II - As contas bancárias abertas em nome da autora da sucessão e do aqui apelante D foram constituídas em regime de solidariedade, pois só assim foi possível o aqui apelante proceder ao levantamento desses dinheiros após o óbito da autora da sucessão, mesmo sem a assinatura desta.

III - A abertura das contas bancárias em nome da autora da sucessão e do aqui apelante D ficou a dever-se a uma doação dos montantes nessas contas depositados que a falecida F quis fazer ao aqui apelante como forma de pagamento pelos serviços que lhe prestou, no entanto a referida F fez esta doação de forma condicional, visto ter reservado para si o usufruto dessas verbas, já que ela também era uma das titulares das contas e como tal podia-as movimentar livremente.

Todavia,

A doação dos montantes depositados, feita pela falecida F em favor do aqui apelante, operou-se logo com a constituição dos depósitos bancários, porque a partir desse momento o ora apelante passou a ser proprietário das verbas depositadas e como tal a poder movimentá-las livremente, sem a assinatura da autora da sucessão, atento o regime de solidariedade das contas bancárias.

Portanto,

IV - Tratou-se de doação remuneratória (a forma da doadora autora da sucessão recompensar o donatário aqui apelante pelos serviços que este lhe prestou), condicional (porque com reserva de usufruto para a doadora), de coisa móvel (dinheiro) e acompanhada de tradição do dinheiro doado da doadora para o donatário, operada no momento em que a autora da sucessão doadora constituiu os depósitos bancários com o aqui apelante D donatário, logo uma doação válida e legal, nos termos das disposições conjugadas dos arts. 513º, 940º, 941º, 947º, nº2, 954º, 958º, 959º, todos do Cód.
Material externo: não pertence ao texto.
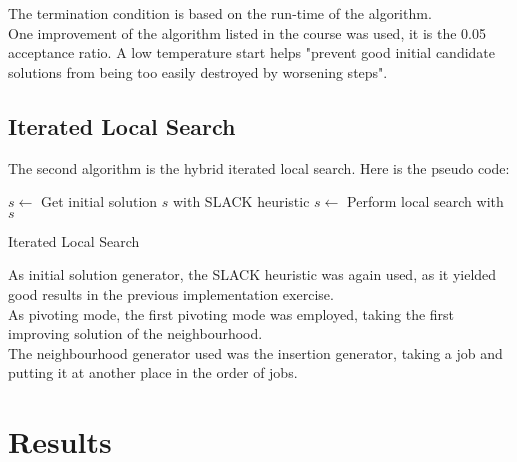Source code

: The termination condition is based on the run-time of the algorithm.\\

One improvement of the algorithm listed in the course was used, it is the 0.05 acceptance ratio. A low temperature start helps "prevent good initial candidate solutions from being too easily destroyed by worsening steps".

\subsection{Iterated Local Search}

The second algorithm is the hybrid iterated local search. Here is the pseudo code:

\begin{algorithm}[H]
 $s \leftarrow$ Get initial solution $s$ with SLACK heuristic\;
 $s \leftarrow$ Perform local search with $s$\;
 \caption{Iterated Local Search}
\end{algorithm}

As initial solution generator, the SLACK heuristic was again used, as it yielded good results in the previous implementation exercise.\\

As pivoting mode, the first pivoting mode was employed, taking the first improving solution of the neighbourhood.\\

The neighbourhood generator used was the insertion generator, taking a job and putting it at another place in the order of jobs.\\

\section{Results}

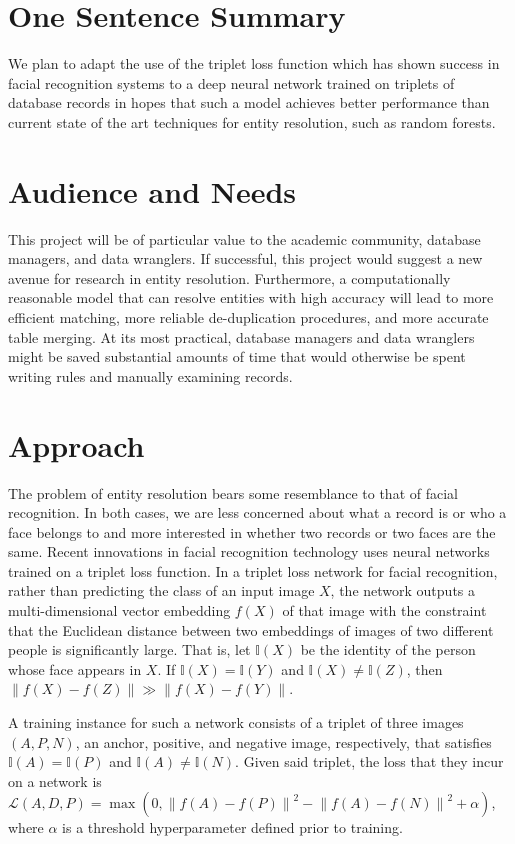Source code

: \documentclass{proc}
\begin{document}
\section{One Sentence Summary}

We plan to adapt the use of the triplet loss function which has shown success in facial recognition systems to a deep neural network trained on triplets of database records in hopes that such a model achieves better performance than current state of the art techniques for entity resolution, such as random forests.

\section{Audience and Needs}

This project will be of particular value to the academic community, database managers, and data wranglers. If successful, this project would suggest a new avenue for research in entity resolution. Furthermore, a computationally reasonable model that can resolve entities with high accuracy will lead to more efficient matching, more reliable de-duplication procedures, and more accurate table merging. At its most practical, database managers and data wranglers might be saved substantial amounts of time that would otherwise be spent writing rules and manually examining records.

\section{Approach}

The problem of entity resolution bears some resemblance to that of facial recognition. In both cases, we are less concerned about what a record is or who a face belongs to and more interested in whether two records or two faces are the same. Recent innovations in facial recognition technology uses neural networks trained on a triplet loss function. In a triplet loss network for facial recognition, rather than predicting the class of an input image $X$, the network outputs a multi-dimensional vector embedding $f(X)$ of that image with the constraint that the Euclidean distance between two embeddings of images of two different people is significantly large. That is, let $\mathbb{I}(X)$ be the identity of the person whose face appears in $X$. If $\mathbb{I}(X) = \mathbb{I}(Y)$ and $\mathbb{I}(X) \neq \mathbb{I}(Z)$, then $\left\|f(X) - f(Z) \right\|  \gg \left\|f(X) - f(Y) \right\|$.

A training instance for such a network consists of a triplet of three images $(A, P, N)$, an anchor, positive, and negative image, respectively, that satisfies $\mathbb{I}(A) = \mathbb{I}(P)$ and $\mathbb{I}(A) \neq \mathbb{I}(N)$. Given said triplet, the loss that they incur on a network is $\mathcal{L}(A, D, P) = \max(0, \left\|f(A) - f(P) \right\|^2 - \left\|f(A) - f(N) \right\|^2 + \alpha)$, where $\alpha$ is a threshold hyperparameter defined prior to training.
\end{document}
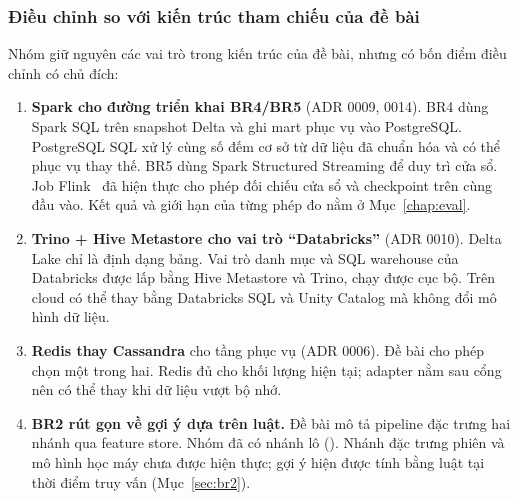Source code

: \subsubsection{Điều chỉnh so với kiến trúc tham chiếu của đề bài}
\label{sec:deviations}

Nhóm giữ nguyên các vai trò trong kiến trúc của đề bài, nhưng có bốn điểm điều chỉnh có chủ đích:

\begin{enumerate}
  \item \textbf{Spark cho đường triển khai BR4/BR5} (ADR 0009, 0014). BR4 dùng Spark SQL trên snapshot Delta và ghi mart phục vụ vào PostgreSQL. PostgreSQL SQL xử lý cùng số đếm cơ sở từ dữ liệu đã chuẩn hóa và có thể phục vụ thay thế. BR5 dùng Spark Structured Streaming để duy trì cửa sổ. Job Flink~\cite{carbone2015flink} đã hiện thực cho phép đối chiếu cửa sổ và checkpoint trên cùng đầu vào. Kết quả và giới hạn của từng phép đo nằm ở Mục~\ref{chap:eval}.
  \item \textbf{Trino + Hive Metastore cho vai trò ``Databricks''} (ADR 0010). Delta Lake chỉ là định dạng bảng. Vai trò danh mục và SQL warehouse của Databricks được lấp bằng Hive Metastore và Trino, chạy được cục bộ. Trên cloud có thể thay bằng Databricks SQL và Unity Catalog mà không đổi mô hình dữ liệu.
  \item \textbf{Redis thay Cassandra} cho tầng phục vụ (ADR 0006). Đề bài cho phép chọn một trong hai. Redis đủ cho khối lượng hiện tại; adapter nằm sau cổng nên có thể thay khi dữ liệu vượt bộ nhớ.
  \item \textbf{BR2 rút gọn về gợi ý dựa trên luật.} Đề bài mô tả pipeline đặc trưng hai nhánh qua feature store. Nhóm đã có nhánh lô (). Nhánh đặc trưng phiên và mô hình học máy chưa được hiện thực; gợi ý hiện được tính bằng luật tại thời điểm truy vấn (Mục~\ref{sec:br2}).
\end{enumerate}
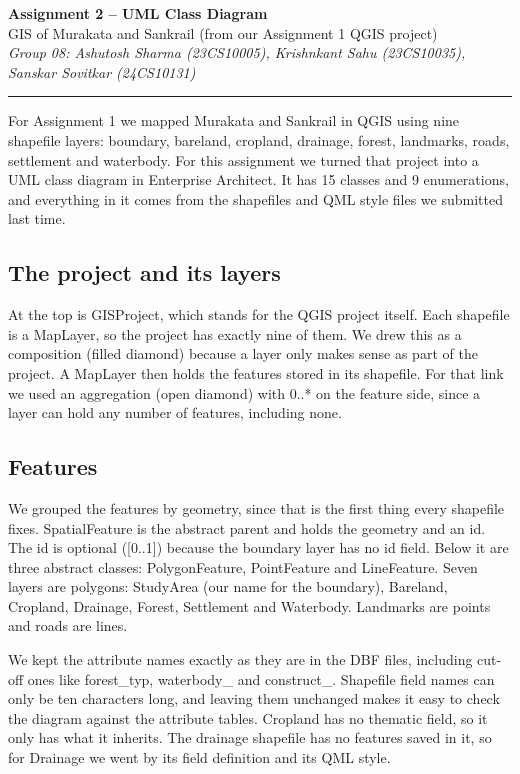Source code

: \documentclass[11pt,a4paper]{article}
\begin{document}
{\Large\bfseries Assignment 2 -- UML Class Diagram}\\[2pt]
GIS of Murakata and Sankrail (from our Assignment 1 QGIS project)\\[2pt]
{\itshape\color{gray} Group 08: Ashutosh Sharma (23CS10005), Krishnkant Sahu (23CS10035), Sanskar Sovitkar (24CS10131)}
\vspace{2pt}\hrule\vspace{8pt}

For Assignment 1 we mapped Murakata and Sankrail in QGIS using nine shapefile layers: boundary, bareland, cropland, drainage, forest, landmarks, roads, settlement and waterbody. For this assignment we turned that project into a UML class diagram in Enterprise Architect. It has 15 classes and 9 enumerations, and everything in it comes from the shapefiles and QML style files we submitted last time.

\subsection*{The project and its layers}
At the top is GISProject, which stands for the QGIS project itself. Each shapefile is a MapLayer, so the project has exactly nine of them. We drew this as a composition (filled diamond) because a layer only makes sense as part of the project. A MapLayer then holds the features stored in its shapefile. For that link we used an aggregation (open diamond) with 0..* on the feature side, since a layer can hold any number of features, including none.

\subsection*{Features}
We grouped the features by geometry, since that is the first thing every shapefile fixes. SpatialFeature is the abstract parent and holds the geometry and an id. The id is optional ([0..1]) because the boundary layer has no id field. Below it are three abstract classes: PolygonFeature, PointFeature and LineFeature. Seven layers are polygons: StudyArea (our name for the boundary), Bareland, Cropland, Drainage, Forest, Settlement and Waterbody. Landmarks are points and roads are lines.

We kept the attribute names exactly as they are in the DBF files, including cut-off ones like forest\_typ, waterbody\_ and construct\_. Shapefile field names can only be ten characters long, and leaving them unchanged makes it easy to check the diagram against the attribute tables. Cropland has no thematic field, so it only has what it inherits. The drainage shapefile has no features saved in it, so for Drainage we went by its field definition and its QML style.
\end{document}
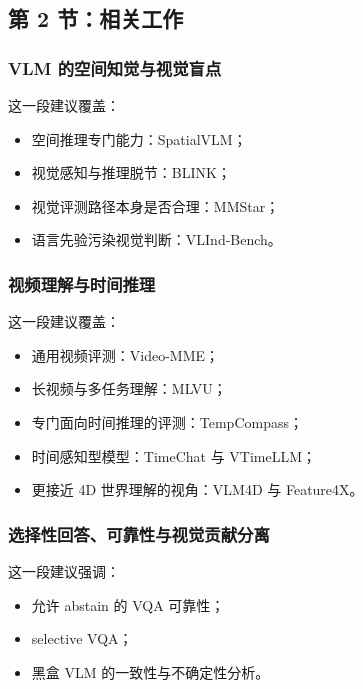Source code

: \documentclass[UTF8,12pt,fontset=none]{ctexart}
\begin{document}
\subsection{第 2 节：相关工作}

\subsubsection{VLM 的空间知觉与视觉盲点}
这一段建议覆盖：
\begin{itemize}
  \item 空间推理专门能力：SpatialVLM\cite{chen2024spatialvlm}；
  \item 视觉感知与推理脱节：BLINK\cite{fu2024blink}；
  \item 视觉评测路径本身是否合理：MMStar\cite{chen2024mmstar}；
  \item 语言先验污染视觉判断：VLInd-Bench\cite{lee2025vlind}。
\end{itemize}

\subsubsection{视频理解与时间推理}
这一段建议覆盖：
\begin{itemize}
  \item 通用视频评测：Video-MME\cite{fu2024videomme}；
  \item 长视频与多任务理解：MLVU\cite{zhou2024mlvu}；
  \item 专门面向时间推理的评测：TempCompass\cite{liu2024tempcompass}；
  \item 时间感知型模型：TimeChat\cite{ren2024timechat} 与 VTimeLLM\cite{huang2024vtimellm}；
  \item 更接近 4D 世界理解的视角：VLM4D\cite{zhou2025vlm4d} 与 Feature4X\cite{zhou2025feature4x}。
\end{itemize}

\subsubsection{选择性回答、可靠性与视觉贡献分离}
这一段建议强调：
\begin{itemize}
  \item 允许 abstain 的 VQA 可靠性\cite{whitehead2022reliablevqa}；
  \item selective VQA\cite{eisenschlos2024selectivevqa}；
  \item 黑盒 VLM 的一致性与不确定性分析\cite{khan2024consistency}。
\end{itemize}
\end{document}
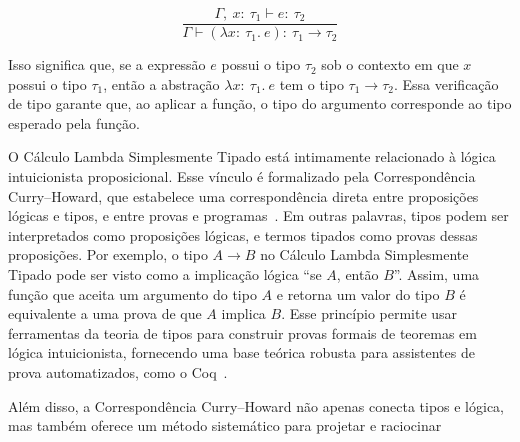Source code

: \[
  \frac{\Gamma,\ x{:}\ \tau_1 \vdash e{:}\ \tau_2}{\Gamma \vdash (\lambda x{:}\ \tau_1.\ e){:}\ \tau_1 \to \tau_2}
\]

Isso significa que, se a expressão $e$ possui o tipo $\tau_2$ sob o contexto em que $x$ possui o tipo $\tau_1$, então a abstração $\lambda x{:}\ \tau_1.\ e$ tem o tipo $\tau_1 \to \tau_2$.
Essa verificação de tipo garante que, ao aplicar a função, o tipo do argumento corresponde ao tipo esperado pela função.

O Cálculo Lambda Simplesmente Tipado está intimamente relacionado à lógica intuicionista proposicional.
Esse vínculo é formalizado pela Correspondência Curry–Howard, que estabelece uma correspondência direta entre proposições lógicas e tipos, e entre provas e programas~\cite{pierce2002types}.
Em outras palavras, tipos podem ser interpretados como proposições lógicas, e termos tipados como provas dessas proposições.
Por exemplo, o tipo $A \to B$ no Cálculo Lambda Simplesmente Tipado pode ser visto como a implicação lógica “se $A$, então $B$”.
Assim, uma função que aceita um argumento do tipo $A$ e retorna um valor do tipo $B$ é equivalente a uma prova de que $A$ implica $B$.
Esse princípio permite usar ferramentas da teoria de tipos para construir provas formais de teoremas em lógica intuicionista, fornecendo uma base teórica robusta para assistentes de prova automatizados, como o Coq~\cite{coquand1988calculus}.

Além disso, a Correspondência Curry–Howard não apenas conecta tipos e lógica, mas também oferece um método sistemático para projetar e raciocinar
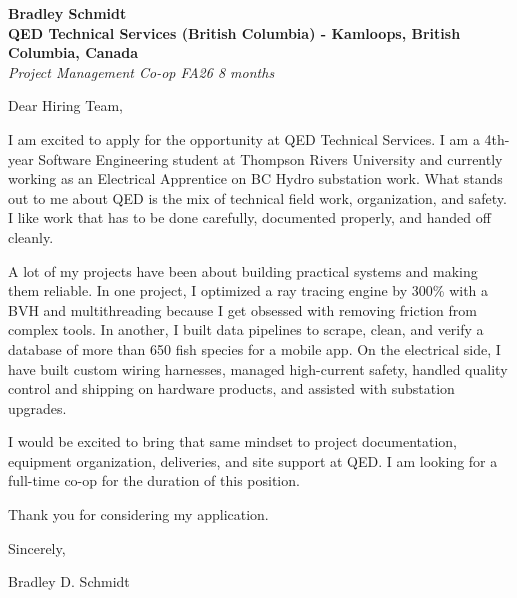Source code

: \documentclass[11pt]{article}
\begin{document}
\textbf{Bradley Schmidt}\\
\vspace{0.5em}
\textbf{QED Technical Services (British Columbia) - Kamloops, British Columbia, Canada}\\
\textit{Project Management Co-op FA26 8 months}

Dear Hiring Team,

\par

I am excited to apply for the opportunity at QED Technical Services. I am a 4th-year Software Engineering student at Thompson Rivers University and currently working as an Electrical Apprentice on BC Hydro substation work. What stands out to me about QED is the mix of technical field work, organization, and safety. I like work that has to be done carefully, documented properly, and handed off cleanly.

\par

A lot of my projects have been about building practical systems and making them reliable. In one project, I optimized a ray tracing engine by 300\% with a BVH and multithreading because I get obsessed with removing friction from complex tools. In another, I built data pipelines to scrape, clean, and verify a database of more than 650 fish species for a mobile app. On the electrical side, I have built custom wiring harnesses, managed high-current safety, handled quality control and shipping on hardware products, and assisted with substation upgrades.

\par

I would be excited to bring that same mindset to project documentation, equipment organization, deliveries, and site support at QED. I am looking for a full-time co-op for the duration of this position.

\par

Thank you for considering my application.

\par

Sincerely,

\par

Bradley D. Schmidt
\end{document}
Civil.

Tudo visto,

E sempre com vénia,

V - Conclui-se que a decisão do Meretíssimo Juiz "a quo", salvo o devido respeito, não aplicou justamente os vários preceitos legais antes citados (arts. 462º, 463º, nº3, alínea b), 692º, todos do CPC e arts. 513º, 940º, 941º, 947º, nº 2, 954º, 958º, 959º, todos do Cód.Civil), o que vale como fundamento de direito, para pedir-se e obter-se, enfim, a revogação da sentença, com absolvição do réu D a restituir à autora o citado em I. d) 3".

Conclusões na apelação de B:

1. O ora co-réu filho de H, falecido em 11/ 07/78, irmão de F que faleceu em 13-11-94 e da autora que faleceu em 03/06/98.

2. O processo de imposto sucessório nº 6743, instaurado em 19/09/95 por óbito de F encontra-se pendente de outras coisas, sendo uma delas este processo.

3. Em 23-03-01 foram julgados habilitados a suceder a A os requerentes I e J.

4. O ora co-réu contitulava com F as contas do nº 536.101-6 e DP nº 536.234-8 do Banco K, balcão da Rua de Ouro.

5. A conta DP n 536.234-8 do K, balcão da Rua do

Ouro, foi aberta simultaneamente pela falecida tia e pelo réu B no mês de Julho de 1997 com uma verba que significou o reconhecimento e admiração de F polo co-réu e para pagamento de acções e serviços realizados pelo co-réu no interesse e sob a responsabilidade da falecida.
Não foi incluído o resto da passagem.